▶ WORK TO BE COMPLETED
Your answer should be the exact lines of the data below from the one containing "i_C(t) = i_L(t)" through the one containing "s(y) \implies x = y)\)."; please include nothing else.

▶ RECORDS

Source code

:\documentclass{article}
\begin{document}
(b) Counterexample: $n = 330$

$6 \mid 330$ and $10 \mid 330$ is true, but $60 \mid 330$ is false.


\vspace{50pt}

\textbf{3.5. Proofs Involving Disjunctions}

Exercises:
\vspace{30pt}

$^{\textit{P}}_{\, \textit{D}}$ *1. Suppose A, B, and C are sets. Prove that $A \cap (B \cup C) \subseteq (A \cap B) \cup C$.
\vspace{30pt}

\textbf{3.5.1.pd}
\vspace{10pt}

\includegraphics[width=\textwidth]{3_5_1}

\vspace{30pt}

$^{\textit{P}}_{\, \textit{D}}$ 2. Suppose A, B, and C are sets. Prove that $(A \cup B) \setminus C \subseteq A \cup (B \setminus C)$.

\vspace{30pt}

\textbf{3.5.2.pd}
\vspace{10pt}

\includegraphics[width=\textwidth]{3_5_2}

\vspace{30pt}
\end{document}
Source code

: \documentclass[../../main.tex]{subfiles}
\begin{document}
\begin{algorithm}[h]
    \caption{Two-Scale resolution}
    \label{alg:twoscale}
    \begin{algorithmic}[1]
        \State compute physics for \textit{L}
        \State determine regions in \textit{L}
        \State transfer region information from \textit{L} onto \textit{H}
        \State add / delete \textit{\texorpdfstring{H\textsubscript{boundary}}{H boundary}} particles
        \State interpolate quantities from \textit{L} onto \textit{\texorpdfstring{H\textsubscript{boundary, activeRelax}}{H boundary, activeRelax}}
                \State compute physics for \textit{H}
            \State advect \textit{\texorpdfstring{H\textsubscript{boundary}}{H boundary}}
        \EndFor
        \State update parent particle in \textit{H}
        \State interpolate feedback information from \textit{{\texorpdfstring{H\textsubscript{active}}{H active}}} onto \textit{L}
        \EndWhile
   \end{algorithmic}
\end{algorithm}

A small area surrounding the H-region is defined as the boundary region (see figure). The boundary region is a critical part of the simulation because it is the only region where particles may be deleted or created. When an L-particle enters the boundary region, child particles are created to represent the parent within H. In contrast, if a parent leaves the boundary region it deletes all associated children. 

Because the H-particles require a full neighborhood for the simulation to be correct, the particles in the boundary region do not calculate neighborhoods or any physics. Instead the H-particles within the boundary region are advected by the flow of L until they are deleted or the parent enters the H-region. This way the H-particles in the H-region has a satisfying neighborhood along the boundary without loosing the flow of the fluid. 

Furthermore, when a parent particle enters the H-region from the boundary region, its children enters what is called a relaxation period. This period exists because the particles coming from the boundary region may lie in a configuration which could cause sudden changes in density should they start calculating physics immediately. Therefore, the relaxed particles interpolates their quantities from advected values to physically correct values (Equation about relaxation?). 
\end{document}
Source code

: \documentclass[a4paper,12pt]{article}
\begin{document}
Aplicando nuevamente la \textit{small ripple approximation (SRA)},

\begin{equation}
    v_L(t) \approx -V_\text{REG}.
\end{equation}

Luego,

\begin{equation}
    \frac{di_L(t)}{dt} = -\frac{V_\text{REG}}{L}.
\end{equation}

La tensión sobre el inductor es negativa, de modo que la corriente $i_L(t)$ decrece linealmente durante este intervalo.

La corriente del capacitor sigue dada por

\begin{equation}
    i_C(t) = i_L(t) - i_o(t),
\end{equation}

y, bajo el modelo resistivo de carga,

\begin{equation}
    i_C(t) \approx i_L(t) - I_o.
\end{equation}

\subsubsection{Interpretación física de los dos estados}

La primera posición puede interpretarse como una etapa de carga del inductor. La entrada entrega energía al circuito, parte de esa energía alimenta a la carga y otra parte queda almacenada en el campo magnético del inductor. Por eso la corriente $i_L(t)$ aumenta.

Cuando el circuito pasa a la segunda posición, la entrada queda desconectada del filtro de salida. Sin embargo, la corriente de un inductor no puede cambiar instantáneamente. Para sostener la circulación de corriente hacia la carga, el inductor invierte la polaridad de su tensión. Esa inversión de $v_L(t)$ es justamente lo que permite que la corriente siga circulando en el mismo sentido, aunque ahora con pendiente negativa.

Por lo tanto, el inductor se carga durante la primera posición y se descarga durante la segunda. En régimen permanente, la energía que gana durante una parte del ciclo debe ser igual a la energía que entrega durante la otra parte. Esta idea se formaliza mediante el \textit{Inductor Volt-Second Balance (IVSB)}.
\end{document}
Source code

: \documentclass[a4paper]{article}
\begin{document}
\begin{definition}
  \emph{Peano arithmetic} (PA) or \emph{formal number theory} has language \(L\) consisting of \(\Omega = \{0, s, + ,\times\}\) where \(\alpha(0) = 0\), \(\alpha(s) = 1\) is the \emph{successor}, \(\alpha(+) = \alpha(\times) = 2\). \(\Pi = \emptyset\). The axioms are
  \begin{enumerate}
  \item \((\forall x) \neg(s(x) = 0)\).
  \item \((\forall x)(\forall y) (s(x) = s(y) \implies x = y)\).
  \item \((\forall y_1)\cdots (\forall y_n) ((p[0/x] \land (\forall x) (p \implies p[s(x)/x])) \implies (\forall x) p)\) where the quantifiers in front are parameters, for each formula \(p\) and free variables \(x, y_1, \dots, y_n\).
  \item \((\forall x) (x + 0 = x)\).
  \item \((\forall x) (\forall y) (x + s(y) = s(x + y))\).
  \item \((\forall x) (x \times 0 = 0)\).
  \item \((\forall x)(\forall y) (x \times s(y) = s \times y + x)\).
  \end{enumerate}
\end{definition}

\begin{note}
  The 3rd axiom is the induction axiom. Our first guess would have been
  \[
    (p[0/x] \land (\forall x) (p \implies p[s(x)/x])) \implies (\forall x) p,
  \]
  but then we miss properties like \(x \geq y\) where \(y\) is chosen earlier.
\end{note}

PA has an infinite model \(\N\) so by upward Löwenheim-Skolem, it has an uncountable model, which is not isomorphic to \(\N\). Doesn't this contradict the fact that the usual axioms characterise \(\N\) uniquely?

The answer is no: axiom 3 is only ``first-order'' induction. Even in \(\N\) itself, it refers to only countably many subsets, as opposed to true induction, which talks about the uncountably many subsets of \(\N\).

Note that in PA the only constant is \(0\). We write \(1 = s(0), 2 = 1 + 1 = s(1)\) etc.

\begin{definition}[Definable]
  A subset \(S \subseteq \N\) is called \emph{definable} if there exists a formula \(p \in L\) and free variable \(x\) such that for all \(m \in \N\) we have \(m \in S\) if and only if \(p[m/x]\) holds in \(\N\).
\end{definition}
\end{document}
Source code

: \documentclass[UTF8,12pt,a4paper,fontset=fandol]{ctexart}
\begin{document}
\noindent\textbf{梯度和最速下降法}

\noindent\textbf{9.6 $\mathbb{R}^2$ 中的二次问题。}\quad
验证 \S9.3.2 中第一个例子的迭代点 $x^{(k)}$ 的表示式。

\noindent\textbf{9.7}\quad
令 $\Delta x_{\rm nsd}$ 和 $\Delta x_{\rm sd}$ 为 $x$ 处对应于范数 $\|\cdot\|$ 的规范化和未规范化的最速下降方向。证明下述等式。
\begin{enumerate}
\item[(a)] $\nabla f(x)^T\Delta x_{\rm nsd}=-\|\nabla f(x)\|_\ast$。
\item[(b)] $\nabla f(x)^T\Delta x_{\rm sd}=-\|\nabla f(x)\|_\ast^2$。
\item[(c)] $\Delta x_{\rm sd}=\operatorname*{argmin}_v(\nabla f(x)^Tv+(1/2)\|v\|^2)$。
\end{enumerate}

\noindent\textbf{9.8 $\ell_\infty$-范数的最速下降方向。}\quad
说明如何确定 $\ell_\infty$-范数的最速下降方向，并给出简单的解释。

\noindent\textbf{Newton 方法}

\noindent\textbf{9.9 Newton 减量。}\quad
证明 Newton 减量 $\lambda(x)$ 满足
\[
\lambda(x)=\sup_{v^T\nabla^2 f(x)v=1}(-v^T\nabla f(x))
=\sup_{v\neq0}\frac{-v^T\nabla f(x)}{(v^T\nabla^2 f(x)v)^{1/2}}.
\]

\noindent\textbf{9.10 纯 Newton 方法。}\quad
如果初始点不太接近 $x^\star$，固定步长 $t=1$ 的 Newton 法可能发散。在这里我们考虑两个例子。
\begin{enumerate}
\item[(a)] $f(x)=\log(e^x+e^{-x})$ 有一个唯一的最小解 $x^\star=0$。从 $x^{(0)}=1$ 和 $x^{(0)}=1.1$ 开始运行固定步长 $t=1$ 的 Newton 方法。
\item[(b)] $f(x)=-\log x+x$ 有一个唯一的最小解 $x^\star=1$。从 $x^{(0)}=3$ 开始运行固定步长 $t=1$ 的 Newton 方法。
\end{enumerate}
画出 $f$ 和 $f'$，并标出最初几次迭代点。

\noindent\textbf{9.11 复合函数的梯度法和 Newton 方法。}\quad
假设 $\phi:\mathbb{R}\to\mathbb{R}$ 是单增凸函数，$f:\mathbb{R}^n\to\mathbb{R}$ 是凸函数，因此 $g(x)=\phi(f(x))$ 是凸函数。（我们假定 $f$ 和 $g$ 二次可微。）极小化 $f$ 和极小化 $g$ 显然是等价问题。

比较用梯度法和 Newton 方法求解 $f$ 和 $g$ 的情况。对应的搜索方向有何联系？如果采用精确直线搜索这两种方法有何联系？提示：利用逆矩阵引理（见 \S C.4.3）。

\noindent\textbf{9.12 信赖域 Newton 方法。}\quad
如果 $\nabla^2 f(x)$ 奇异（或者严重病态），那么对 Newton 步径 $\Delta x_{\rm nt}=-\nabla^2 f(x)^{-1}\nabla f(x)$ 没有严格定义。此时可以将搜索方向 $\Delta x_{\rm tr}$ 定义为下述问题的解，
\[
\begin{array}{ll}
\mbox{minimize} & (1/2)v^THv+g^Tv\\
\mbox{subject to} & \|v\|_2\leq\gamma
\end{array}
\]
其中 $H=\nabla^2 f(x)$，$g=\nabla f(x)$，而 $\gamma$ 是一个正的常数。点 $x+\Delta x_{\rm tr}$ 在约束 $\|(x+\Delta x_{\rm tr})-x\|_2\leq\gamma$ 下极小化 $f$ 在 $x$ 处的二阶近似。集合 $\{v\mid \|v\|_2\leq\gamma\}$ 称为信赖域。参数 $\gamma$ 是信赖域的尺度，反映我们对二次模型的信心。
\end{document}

▶ EXERCISE SOLUTION
    i_C(t) = i_L(t) - i_o(t),
\end{equation}

y, bajo el modelo resistivo de carga,

\begin{equation}
    i_C(t) \approx i_L(t) - I_o.
\end{equation}

\subsubsection{Interpretación física de los dos estados}

La primera posición puede interpretarse como una etapa de carga del inductor. La entrada entrega energía al circuito, parte de esa energía alimenta a la carga y otra parte queda almacenada en el campo magnético del inductor. Por eso la corriente $i_L(t)$ aumenta.

Cuando el circuito pasa a la segunda posición, la entrada queda desconectada del filtro de salida. Sin embargo, la corriente de un inductor no puede cambiar instantáneamente. Para sostener la circulación de corriente hacia la carga, el inductor invierte la polaridad de su tensión. Esa inversión de $v_L(t)$ es justamente lo que permite que la corriente siga circulando en el mismo sentido, aunque ahora con pendiente negativa.

Por lo tanto, el inductor se carga durante la primera posición y se descarga durante la segunda. En régimen permanente, la energía que gana durante una parte del ciclo debe ser igual a la energía que entrega durante la otra parte. Esta idea se formaliza mediante el \textit{Inductor Volt-Second Balance (IVSB)}.
\end{document}
Source code

: \documentclass[a4paper]{article}
\begin{document}
\begin{definition}
  \emph{Peano arithmetic} (PA) or \emph{formal number theory} has language \(L\) consisting of \(\Omega = \{0, s, + ,\times\}\) where \(\alpha(0) = 0\), \(\alpha(s) = 1\) is the \emph{successor}, \(\alpha(+) = \alpha(\times) = 2\). \(\Pi = \emptyset\). The axioms are
  \begin{enumerate}
  \item \((\forall x) \neg(s(x) = 0)\).
  \item \((\forall x)(\forall y) (s(x) = s(y) \implies x = y)\).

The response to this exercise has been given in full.